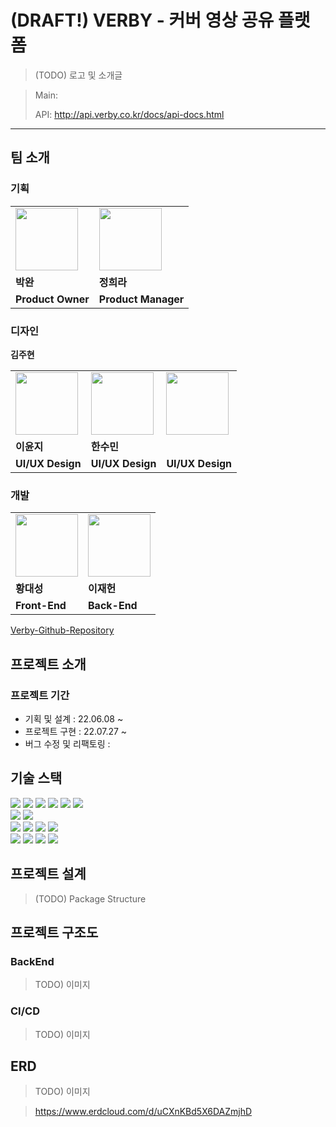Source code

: # (DRAFT!) VERBY - 커버 영상 공유 플랫폼

> (TODO) 로고 및 소개글

> Main:
>
> API: http://api.verby.co.kr/docs/api-docs.html

--- 

## 팀 소개

### 기획

<table>
    <tr>
        <td>
            <a>
                <img src="https://user-images.githubusercontent.com/63458653/190153215-1543dc7e-c5b1-46be-a4e7-1da3ac90bf44.png" width="100px" />
            </a>
        </td>
        <td>
            <a>
                <img src="https://user-images.githubusercontent.com/63458653/190397962-a03a98e9-e245-405e-81e4-d6c241500d40.jpeg" width="100px" />
            </a>
        </td>
    </tr>
    <tr>
        <td>
            <b>박완</b>
        </td>
        <td>
            <b>정희라</b>
        </td>
    </tr>
    <tr>
        <td>
            <b>Product Owner</b>
        </td>
        <td>
            <b>Product Manager</b>
        </td>
    </tr>
</table>

### 디자인

<table>
    <tr>
        <td>
            <a>
            </a>
                <img src="https://user-images.githubusercontent.com/63458653/191248454-4204d874-d529-46c6-bad3-18a6f4857f0f.png" width="100px" />
        </td>
        <td>
            <a>
                <img src="https://user-images.githubusercontent.com/63458653/191250197-3b13ac38-5a44-4b9f-b7a5-3791c7d0fc40.png" width="100px" />
            </a>
        </td>
        <td>
            <a>
                <img src="https://user-images.githubusercontent.com/63458653/191249294-cf077048-4808-4a19-b8e6-3ba6d586e57f.png" width="100px" />
            </a>
        </td>
    </tr>
    <tr>
        <td>
            <b>이윤지</b>
        </td
        <td>
            <b>김주현</b>
        </td>
        <td>
            <b>한수민</b>
        </td>
    </tr>
    <tr>
        <td>
            <b>UI/UX Design</b>
        </td>
        <td>
            <b>UI/UX Design</b>
        </td>
        <td>
            <b>UI/UX Design</b>
        </td>
    </tr>
</table>


### 개발

<table>
    <tr>
        <td>
            <a href="https://github.com/Bigstar1108">
                <img src="https://avatars.githubusercontent.com/u/65744080?v=4" width="100px" />
            </a>
        </td>
        <td>
            <a href="https://github.com/violetbeach">
                <img src="https://avatars.githubusercontent.com/u/63458653?s=400&u=64e83bec8c038ee120e3495ada18a6b4e77b1359&v=4" width="100px" />
            </a>
        </td>
    </tr>
    <tr>
        <td>
            <b>황대성</b>
        </td>
        <td>
            <b>이재헌</b>
        </td>
    </tr>
    <tr>
        <td>
            <b>Front-End</b>
        </td>
        <td>
            <b>Back-End</b>
        </td>
    </tr>
</table>

[Verby-Github-Repository](https://github.com/verby-korea)

## 프로젝트 소개

### 프로젝트 기간

- 기획 및 설계 : 22.06.08 ~
- 프로젝트 구현 : 22.07.27 ~
- 버그 수정 및 리팩토링 :

## 기술 스택

<div align=left>
<img src="https://img.shields.io/badge/java 17-007396?style=for-the-badge&logo=java&logoColor=white">
<img src="https://img.shields.io/badge/springboot 2.7.1-6DB33F?style=for-the-badge&logo=springboot&logoColor=white">
<img src="https://img.shields.io/badge/spring security-6DB33F?style=for-the-badge&logo=springsecurity&logoColor=white">
<img src="https://img.shields.io/badge/spring data jpa-6DB33F?style=for-the-badge&logo=spring&logoColor=white">
<img src="https://img.shields.io/badge/gradle 7.5-02303A?style=for-the-badge&logo=gradle&logoColor=white">
<img src="https://img.shields.io/badge/junit5-25A162?style=for-the-badge&logo=junit5&logoColor=white">

<br>

<img src="https://img.shields.io/badge/mariadb 10.6.8-4479A1?style=for-the-badge&logo=MariaDB&logoColor=white">
<img src="https://img.shields.io/badge/RestDocs-8CA1AF?style=for-the-badge&logo=readthedocs&logoColor=white">

<br>

<img src="https://img.shields.io/badge/amazon aws-232F3E?style=for-the-badge&logo=amazonaws&logoColor=white">
<img src="https://img.shields.io/badge/Circle CI-2088FF?style=for-the-badge&logo=CircleCI&logoColor=white">
<img src="https://img.shields.io/badge/sonarqube-4E9BCD?style=for-the-badge&logo=sonarqube&logoColor=white">
<img src="https://img.shields.io/badge/codecov-F01F7A?style=for-the-badge&logo=Codecov&logoColor=white">
<br>

<img src="https://img.shields.io/badge/github-181717?style=for-the-badge&logo=github&logoColor=white">
<img src="https://img.shields.io/badge/git-F05032?style=for-the-badge&logo=git&logoColor=white">
<img src="https://img.shields.io/badge/slack-4A154B?style=for-the-badge&logo=slack&logoColor=white">
<img src="https://img.shields.io/badge/notion-000000?style=for-the-badge&logo=notion&logoColor=white">
</div>

## 프로젝트 설계

> (TODO) Package Structure

## 프로젝트 구조도

### BackEnd

> TODO) 이미지

### CI/CD

> TODO) 이미지

## ERD

> TODO) 이미지

> https://www.erdcloud.com/d/uCXnKBd5X6DAZmjhD

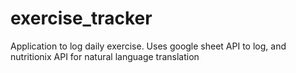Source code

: # exercise_tracker
Application to log daily exercise. Uses google sheet API to log, and nutritionix API for natural language translation
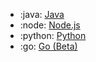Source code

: <!-- To add an entry, first add an SVG logo in overrides/.icons, then add a new line item in the table. Wrap the icon filename in colons to reference it. -->

<div class="grid cards" markdown>

- :java: [Java](../../data/sdks/java/)
- :node: [Node.js](../../data/sdks/typescript-node/)
- :python: [Python](../../data/sdks/python/)
- :go: [Go (Beta)](../../data/sdks/go/index)

</div>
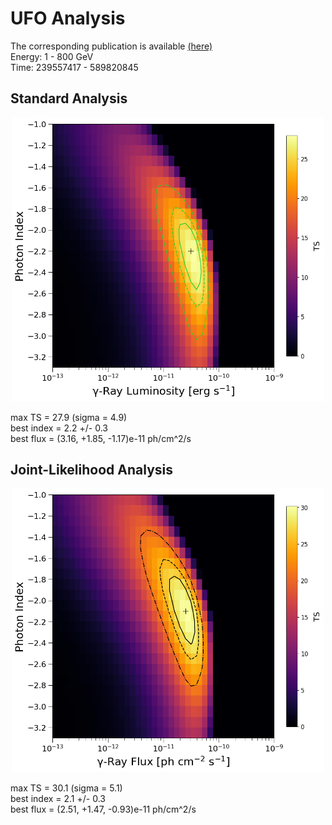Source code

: # UFO Analysis

The corresponding publication is available [(here)](https://iopscience.iop.org/article/10.3847/1538-4357/ac1bb2) <br />
Energy: 1 - 800 GeV <br />
Time: 239557417 - 589820845 <br />

## Standard Analysis

<p align="center">
<img width="500"  src="summed_array_ufo_SA.png">
</p>

max TS = 27.9 (sigma = 4.9) <br />
best index = 2.2 +/- 0.3 <br />
best flux = (3.16, +1.85, -1.17)e-11 ph/cm^2/s <br />

## Joint-Likelihood Analysis

<p align="center">
<img width="500"  src="summed_array_ufo_JLA.png">
</p>

max TS = 30.1 (sigma = 5.1) <br />
best index = 2.1 +/- 0.3 <br />
best flux = (2.51, +1.47, -0.93)e-11 ph/cm^2/s <br />
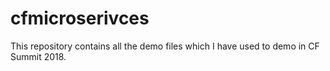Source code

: # cfmicroserivces
This repository contains all the demo files which I have used to demo in CF Summit 2018.
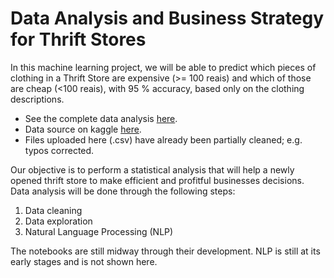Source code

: # Data Analysis and Business Strategy for Thrift Stores

In this machine learning project, we will be able to predict which pieces of clothing in a Thrift Store are expensive (>= 100 reais) and which of those are cheap (<100 reais), with 95 % accuracy, based only on the clothing descriptions.

 - See the complete data analysis [here](https://github.com/pedroafleite/thrift_stores/blob/master/thrift_store.ipynb).
 - Data source on kaggle [here](https://www.kaggle.com/mateuspgomes/brazil-thrift-stores-data).
 - Files uploaded here (.csv) have already been partially cleaned; e.g. typos corrected.
 
Our objective is to perform a statistical analysis that will help a newly opened thrift store to make efficient and profitful businesses decisions. Data analysis will be done through the following steps:

1. Data cleaning
2. Data exploration
3. Natural Language Processing (NLP)

The notebooks are still midway through their development. NLP is still at its early stages and is not shown here.
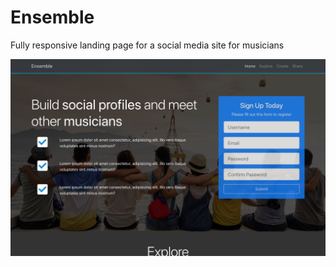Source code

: # Ensemble

Fully responsive landing page for a social media site for musicians

![alt text](https://github.com/JunxuanH/Ensemble/blob/master/Screen%20Shot%202018-11-20%20at%201.15.33%20AM.png)
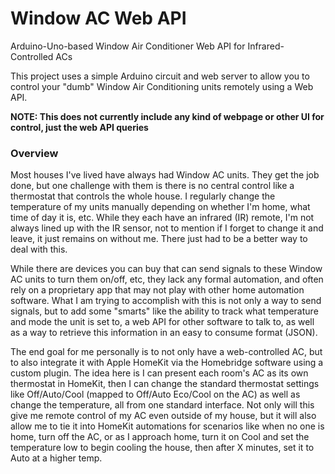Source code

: # Window AC Web API
Arduino-Uno-based Window Air Conditioner Web API for Infrared-Controlled ACs

This project uses a simple Arduino circuit and web server to allow you to control your "dumb" Window Air Conditioning units remotely using a Web API.

**NOTE: This does not currently include any kind of webpage or other UI for control, just the web API queries**

### Overview
Most houses I've lived have always had Window AC units. They get the job done, but one challenge with them is there is no central control like a thermostat that controls the whole house. I regularly change the temperature of my units manually depending on whether I'm home, what time of day it is, etc. While they each have an infrared (IR) remote, I'm not always lined up with the IR sensor, not to mention if I forget to change it and leave, it just remains on without me. There just had to be a better way to deal with this.

While there are devices you can buy that can send signals to these Window AC units to turn them on/off, etc, they lack any formal automation, and often rely on a proprietary app that may not play with other home automation software. What I am trying to accomplish with this is not only a way to send signals, but to add some "smarts" like the ability to track what temperature and mode the unit is set to, a web API for other software to talk to, as well as a way to retrieve this information in an easy to consume format (JSON). 

The end goal for me personally is to not only have a web-controlled AC, but to also integrate it with Apple HomeKit via the Homebridge software using a custom plugin. The idea here is I can present each room's AC as its own thermostat in HomeKit, then I can change the standard thermostat settings like Off/Auto/Cool (mapped to Off/Auto Eco/Cool on the AC) as well as change the temperature, all from one standard interface. Not only will this give me remote control of my AC even outside of my house, but it will also allow me to tie it into HomeKit automations for scenarios like when no one is home, turn off the AC, or as I approach home, turn it on Cool and set the temperature low to begin cooling the house, then after X minutes, set it to Auto at a higher temp. 

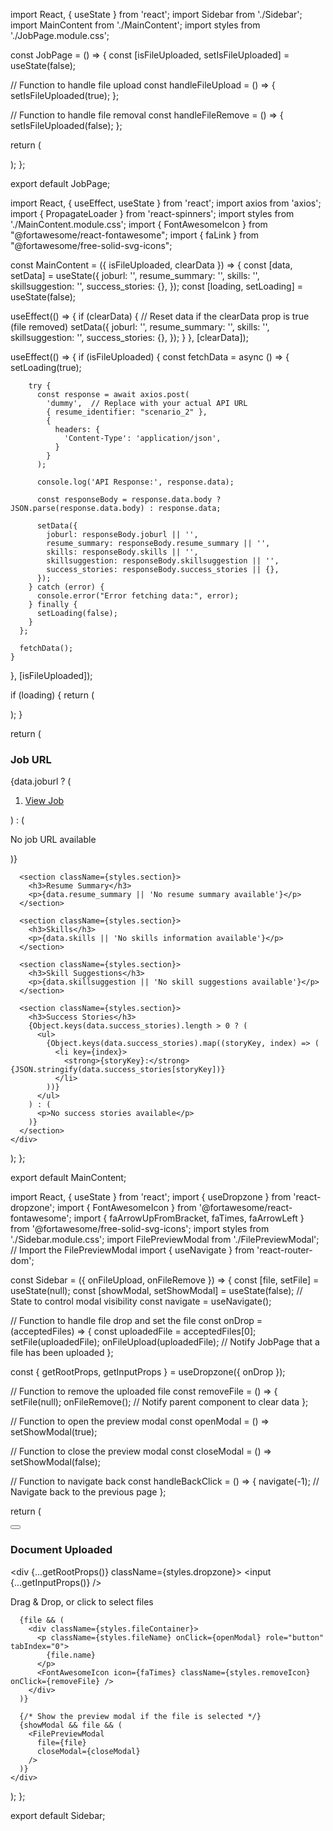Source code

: import React, { useState } from 'react';
import Sidebar from './Sidebar';
import MainContent from './MainContent';
import styles from './JobPage.module.css';


const JobPage = () => {
  const [isFileUploaded, setIsFileUploaded] = useState(false);

  // Function to handle file upload
  const handleFileUpload = () => {
    setIsFileUploaded(true);
  };

  // Function to handle file removal
  const handleFileRemove = () => {
    setIsFileUploaded(false);
  };

  return (
    <div className={styles.jobPage}>
      <Sidebar onFileUpload={handleFileUpload} onFileRemove={handleFileRemove} />
      <MainContent isFileUploaded={isFileUploaded} clearData={!isFileUploaded} />
    </div>
  );
};

export default JobPage;





import React, { useEffect, useState } from 'react';
import axios from 'axios';
import { PropagateLoader } from 'react-spinners';
import styles from './MainContent.module.css';
import { FontAwesomeIcon } from "@fortawesome/react-fontawesome";
import { faLink } from "@fortawesome/free-solid-svg-icons";

const MainContent = ({ isFileUploaded, clearData }) => {
  const [data, setData] = useState({
    joburl: '',
    resume_summary: '',
    skills: '',
    skillsuggestion: '',
    success_stories: {},
  });
  const [loading, setLoading] = useState(false);

  useEffect(() => {
    if (clearData) {
      // Reset data if the clearData prop is true (file removed)
      setData({
        joburl: '',
        resume_summary: '',
        skills: '',
        skillsuggestion: '',
        success_stories: {},
      });
    }
  }, [clearData]);

  useEffect(() => {
    if (isFileUploaded) {
      const fetchData = async () => {
        setLoading(true);

        try {
          const response = await axios.post(
            'dummy',  // Replace with your actual API URL
            { resume_identifier: "scenario_2" },
            {
              headers: {
                'Content-Type': 'application/json',
              }
            }
          );

          console.log('API Response:', response.data);

          const responseBody = response.data.body ? JSON.parse(response.data.body) : response.data;

          setData({
            joburl: responseBody.joburl || '',
            resume_summary: responseBody.resume_summary || '',
            skills: responseBody.skills || '',
            skillsuggestion: responseBody.skillsuggestion || '',
            success_stories: responseBody.success_stories || {},
          });
        } catch (error) {
          console.error("Error fetching data:", error);
        } finally {
          setLoading(false);
        }
      };

      fetchData();
    }
  }, [isFileUploaded]);

  if (loading) {
    return (
      <div className={styles.spinnerContainer}>
        <PropagateLoader color="rgb(15, 95, 220)" loading={loading} size={30} />
      </div>
    );
  }

  return (
    <div className={styles.mainContent}>
      <section className={styles.section}>
        <h3>Job URL</h3>
        {data.joburl ? (
          <ol className={styles.jobUrlList}>
            <li>
              <a href={data.joburl} target="_blank" rel="noopener noreferrer">
                <FontAwesomeIcon icon={faLink} className={styles.icon} /> View Job
              </a>
            </li>
          </ol>
        ) : (
          <p>No job URL available</p>
        )}
      </section>

      <section className={styles.section}>
        <h3>Resume Summary</h3>
        <p>{data.resume_summary || 'No resume summary available'}</p>
      </section>

      <section className={styles.section}>
        <h3>Skills</h3>
        <p>{data.skills || 'No skills information available'}</p>
      </section>

      <section className={styles.section}>
        <h3>Skill Suggestions</h3>
        <p>{data.skillsuggestion || 'No skill suggestions available'}</p>
      </section>

      <section className={styles.section}>
        <h3>Success Stories</h3>
        {Object.keys(data.success_stories).length > 0 ? (
          <ul>
            {Object.keys(data.success_stories).map((storyKey, index) => (
              <li key={index}>
                <strong>{storyKey}:</strong> {JSON.stringify(data.success_stories[storyKey])}
              </li>
            ))}
          </ul>
        ) : (
          <p>No success stories available</p>
        )}
      </section>
    </div>
  );
};

export default MainContent;



import React, { useState } from 'react';
import { useDropzone } from 'react-dropzone';
import { FontAwesomeIcon } from '@fortawesome/react-fontawesome';
import { faArrowUpFromBracket, faTimes, faArrowLeft } from '@fortawesome/free-solid-svg-icons';
import styles from './Sidebar.module.css';
import FilePreviewModal from './FilePreviewModal'; // Import the FilePreviewModal
import { useNavigate } from 'react-router-dom';

const Sidebar = ({ onFileUpload, onFileRemove }) => {
  const [file, setFile] = useState(null);
  const [showModal, setShowModal] = useState(false);  // State to control modal visibility
  const navigate = useNavigate();

  // Function to handle file drop and set the file
  const onDrop = (acceptedFiles) => {
    const uploadedFile = acceptedFiles[0];
    setFile(uploadedFile);
    onFileUpload(uploadedFile); // Notify JobPage that a file has been uploaded
  };

  const { getRootProps, getInputProps } = useDropzone({ onDrop });

  // Function to remove the uploaded file
  const removeFile = () => {
    setFile(null);
    onFileRemove(); // Notify parent component to clear data
  };

  // Function to open the preview modal
  const openModal = () => setShowModal(true);

  // Function to close the preview modal
  const closeModal = () => setShowModal(false);

  // Function to navigate back
  const handleBackClick = () => {
    navigate(-1); // Navigate back to the previous page
  };

  return (
    <div className={styles.sidebar}>
      <button className={styles.backButton} onClick={handleBackClick}>
        <FontAwesomeIcon icon={faArrowLeft} />
      </button>
      <h3 className={styles.sidebarHeader}>Document Uploaded</h3>
      <div {...getRootProps()} className={styles.dropzone}>
        <input {...getInputProps()} />
        <p>Drag & Drop, or click to select files</p>
        <FontAwesomeIcon icon={faArrowUpFromBracket} className={styles.uploadIcon} />
      </div>

      {file && (
        <div className={styles.fileContainer}>
          <p className={styles.fileName} onClick={openModal} role="button" tabIndex="0">
            {file.name}
          </p>
          <FontAwesomeIcon icon={faTimes} className={styles.removeIcon} onClick={removeFile} />
        </div>
      )}

      {/* Show the preview modal if the file is selected */}
      {showModal && file && (
        <FilePreviewModal
          file={file}
          closeModal={closeModal}
        />
      )}
    </div>
  );
};

export default Sidebar;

○ ○ ○ ○

=== DIRECTIONS FOR THIS TASK ===
Within the records above, each line containing "clearData" is to be returned.

=== YOUR RESPONSE ===
      <MainContent isFileUploaded={isFileUploaded} clearData={!isFileUploaded} />
const MainContent = ({ isFileUploaded, clearData }) => {
    if (clearData) {
      // Reset data if the clearData prop is true (file removed)
  }, [clearData]);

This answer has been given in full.